Partant du constat que, aussi bien dans l’imaginaire spéculatif que dans la société actuelle, le corps humain est désormais sujet à une informatisation (Hansen, 2006 ; Munster, 2006), cet article propose d’examiner, à travers l’ouvrage Le Successeur de pierre, le statut du corps humain, sa coévolution avec des machines et son intégration dans l’enchevêtrement des réseaux de communication. Précisons d’emblée que « machine » doit être compris ici au sens large du terme, et dans la même veine que Félix Guattari lorsqu’il explique le fondement de l’hétérogenèse3 machinique :

Il faut considérer qu’il y a une essence machinique qui va s’incarner dans une machine technique, mais aussi bien dans l’environnement social, cognitif, lié à cette machine — les ensembles sociaux sont aussi des machines, le corps est une machine, il y des machines scientifiques, théoriques, informationnelles. (1992, p. 60)

La polarisation des hommes et des machines dans les récits de science-fiction, où l’hybridité est habituellement la cause d’une déstabilisation, voire d’une déshumanisation, ne fait souvent que mettre l’accent sur une conception scientifique dualiste du monde, prônant la conservation de la distinction classique, et importante dans la première vague de cybernétique (Clarke & Hansen, 2009, p. 4), entre forme et substance. Le roman de Truong va lui à l’encontre des démarcations dualistes. La thématique du corps (post) humain qui s’y déploie, ainsi que la forme du roman lui-même, prennent en effet la forme d’un vaste réseau auquel seule l’interconnectivité des différents éléments donne du sens. L’ouvrage de Truong peut, de ce point de vue, s’inscrire dans ce que Manuel DeLanda appelle « open-ended becomings4 », soit un état d’émergence prônant l’aspect dynamique de l’être humain et son environnement.

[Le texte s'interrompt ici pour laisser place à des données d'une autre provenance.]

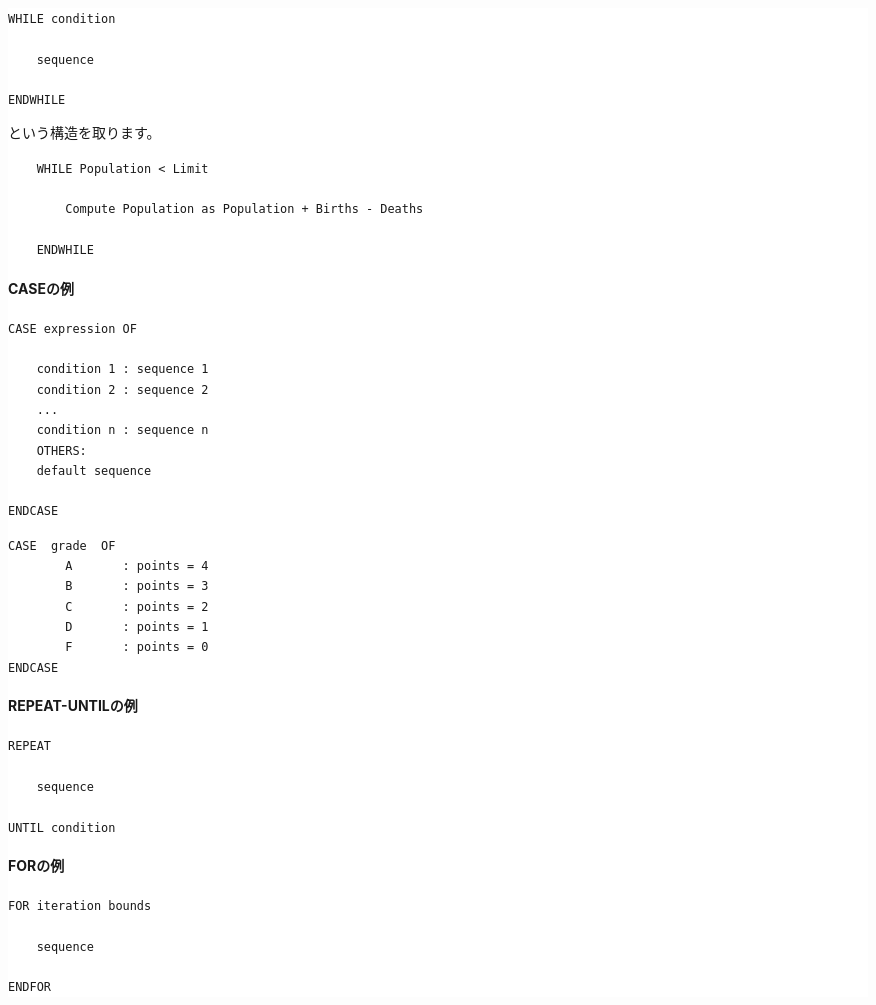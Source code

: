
 ```raw
WHILE condition

    sequence

ENDWHILE
```

という構造を取ります。

```raw
    WHILE Population < Limit

        Compute Population as Population + Births - Deaths

    ENDWHILE
```

#### CASEの例

```raw
CASE expression OF

    condition 1 : sequence 1
    condition 2 : sequence 2
    ...
    condition n : sequence n
    OTHERS:
    default sequence

ENDCASE 
```

```raw
CASE  grade  OF
        A       : points = 4
        B       : points = 3
        C       : points = 2
        D       : points = 1
        F       : points = 0
ENDCASE
```

#### REPEAT-UNTILの例

```raw
REPEAT

    sequence

UNTIL condition
```

#### FORの例

```raw
FOR iteration bounds

    sequence

ENDFOR
```
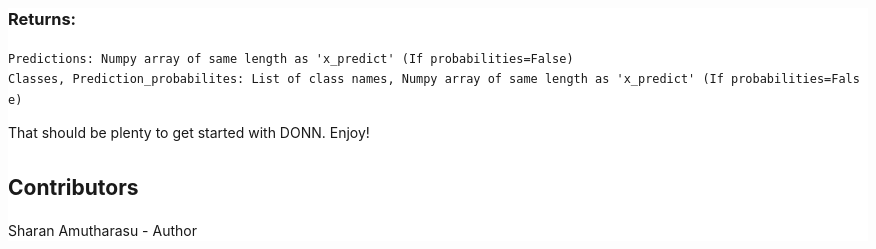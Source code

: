 ### Returns:
    Predictions: Numpy array of same length as 'x_predict' (If probabilities=False)
    Classes, Prediction_probabilites: List of class names, Numpy array of same length as 'x_predict' (If probabilities=False)


That should be plenty to get started with DONN.
Enjoy!

## Contributors
Sharan Amutharasu - Author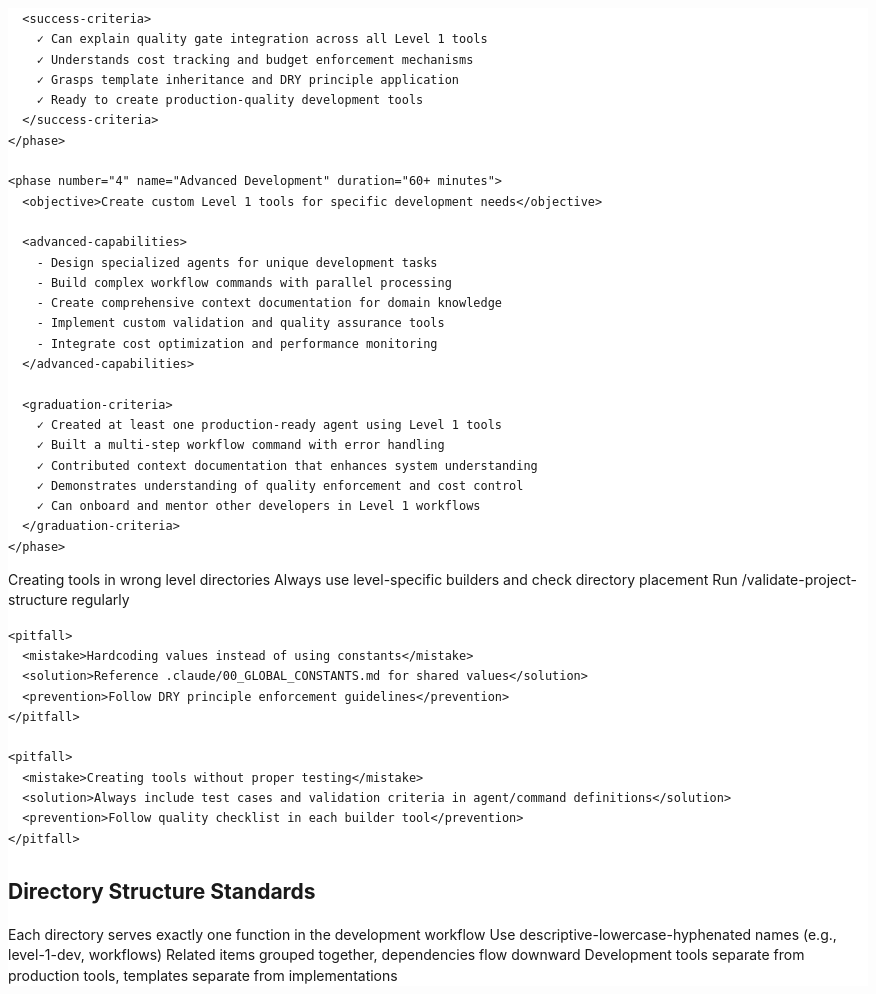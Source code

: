       <success-criteria>
        ✓ Can explain quality gate integration across all Level 1 tools
        ✓ Understands cost tracking and budget enforcement mechanisms
        ✓ Grasps template inheritance and DRY principle application
        ✓ Ready to create production-quality development tools
      </success-criteria>
    </phase>

    <phase number="4" name="Advanced Development" duration="60+ minutes">
      <objective>Create custom Level 1 tools for specific development needs</objective>

      <advanced-capabilities>
        - Design specialized agents for unique development tasks
        - Build complex workflow commands with parallel processing
        - Create comprehensive context documentation for domain knowledge
        - Implement custom validation and quality assurance tools
        - Integrate cost optimization and performance monitoring
      </advanced-capabilities>

      <graduation-criteria>
        ✓ Created at least one production-ready agent using Level 1 tools
        ✓ Built a multi-step workflow command with error handling
        ✓ Contributed context documentation that enhances system understanding
        ✓ Demonstrates understanding of quality enforcement and cost control
        ✓ Can onboard and mentor other developers in Level 1 workflows
      </graduation-criteria>
    </phase>
  </onboarding-phases>

  <common-pitfalls>
    <pitfall>
      <mistake>Creating tools in wrong level directories</mistake>
      <solution>Always use level-specific builders and check directory placement</solution>
      <prevention>Run /validate-project-structure regularly</prevention>
    </pitfall>

    <pitfall>
      <mistake>Hardcoding values instead of using constants</mistake>
      <solution>Reference .claude/00_GLOBAL_CONSTANTS.md for shared values</solution>
      <prevention>Follow DRY principle enforcement guidelines</prevention>
    </pitfall>

    <pitfall>
      <mistake>Creating tools without proper testing</mistake>
      <solution>Always include test cases and validation criteria in agent/command definitions</solution>
      <prevention>Follow quality checklist in each builder tool</prevention>
    </pitfall>
  </common-pitfalls>
</developer-onboarding>

## Directory Structure Standards

<directory-organization>
  <organizational-principles>
    <principle name="Single Purpose">Each directory serves exactly one function in the development workflow</principle>
    <principle name="Clear Naming">Use descriptive-lowercase-hyphenated names (e.g., level-1-dev, workflows)</principle>
    <principle name="Logical Hierarchy">Related items grouped together, dependencies flow downward</principle>
    <principle name="Separation of Concerns">Development tools separate from production tools, templates separate from implementations</principle>
  </organizational-principles>
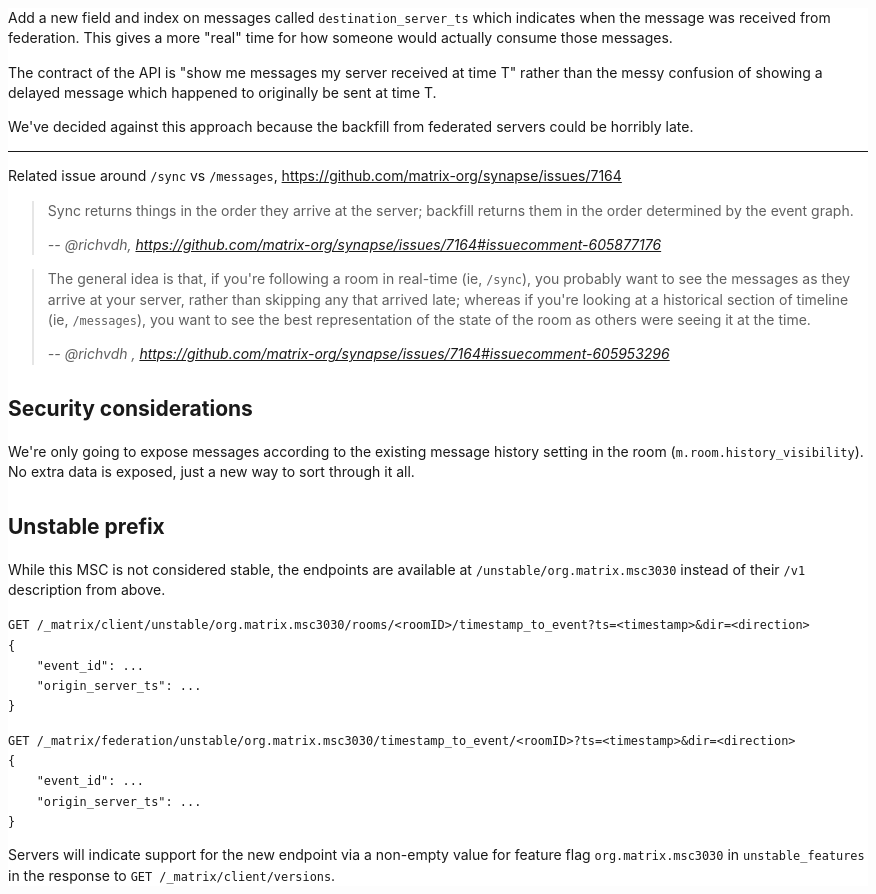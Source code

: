Add a new field and index on messages called `destination_server_ts` which
indicates when the message was received from federation. This gives a more
"real" time for how someone would actually consume those messages.

The contract of the API is "show me messages my server received at time T"
rather than the messy confusion of showing a delayed message which happened to
originally be sent at time T.

We've decided against this approach because the backfill from federated servers
could be horribly late.

---

Related issue around `/sync` vs `/messages`,
https://github.com/matrix-org/synapse/issues/7164

> Sync returns things in the order they arrive at the server; backfill returns
> them in the order determined by the event graph.
>
> *-- @richvdh, https://github.com/matrix-org/synapse/issues/7164#issuecomment-605877176*

> The general idea is that, if you're following a room in real-time (ie,
> `/sync`), you probably want to see the messages as they arrive at your server,
> rather than skipping any that arrived late; whereas if you're looking at a
> historical section of timeline (ie, `/messages`), you want to see the best
> representation of the state of the room as others were seeing it at the time.
>
> *-- @richvdh , https://github.com/matrix-org/synapse/issues/7164#issuecomment-605953296*


## Security considerations

We're only going to expose messages according to the existing message history
setting in the room (`m.room.history_visibility`). No extra data is exposed,
just a new way to sort through it all.



## Unstable prefix

While this MSC is not considered stable, the endpoints are available at `/unstable/org.matrix.msc3030` instead of their `/v1` description from above.

```
GET /_matrix/client/unstable/org.matrix.msc3030/rooms/<roomID>/timestamp_to_event?ts=<timestamp>&dir=<direction>
{
    "event_id": ...
    "origin_server_ts": ...
}
```

```
GET /_matrix/federation/unstable/org.matrix.msc3030/timestamp_to_event/<roomID>?ts=<timestamp>&dir=<direction>
{
    "event_id": ...
    "origin_server_ts": ...
}
```

Servers will indicate support for the new endpoint via a non-empty value for feature flag
`org.matrix.msc3030` in `unstable_features` in the response to `GET
/_matrix/client/versions`.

Théoricien du transhumanisme5, Jean-Michel Truong annonce de manière explicite dans Le Successeur de pierre un avenir désincorporé, représenté par un primat de l’intelligence artificielle sur celle des humains qui rend éminemment précaire le corps de ces derniers. Néanmoins, il accorde simultanément, et de manière plus implicite, un rôle crucial au corps matériel. En ce sens, son roman est révélateur de l’indispensabilité du corps, corroborant la constatation de Rosanna Allucquere Stone selon laquelle « no matter how virtual the subject may become, there is always a body attached6 » (1992, p. 451). La question reste alors de savoir de quel corps il est ici question.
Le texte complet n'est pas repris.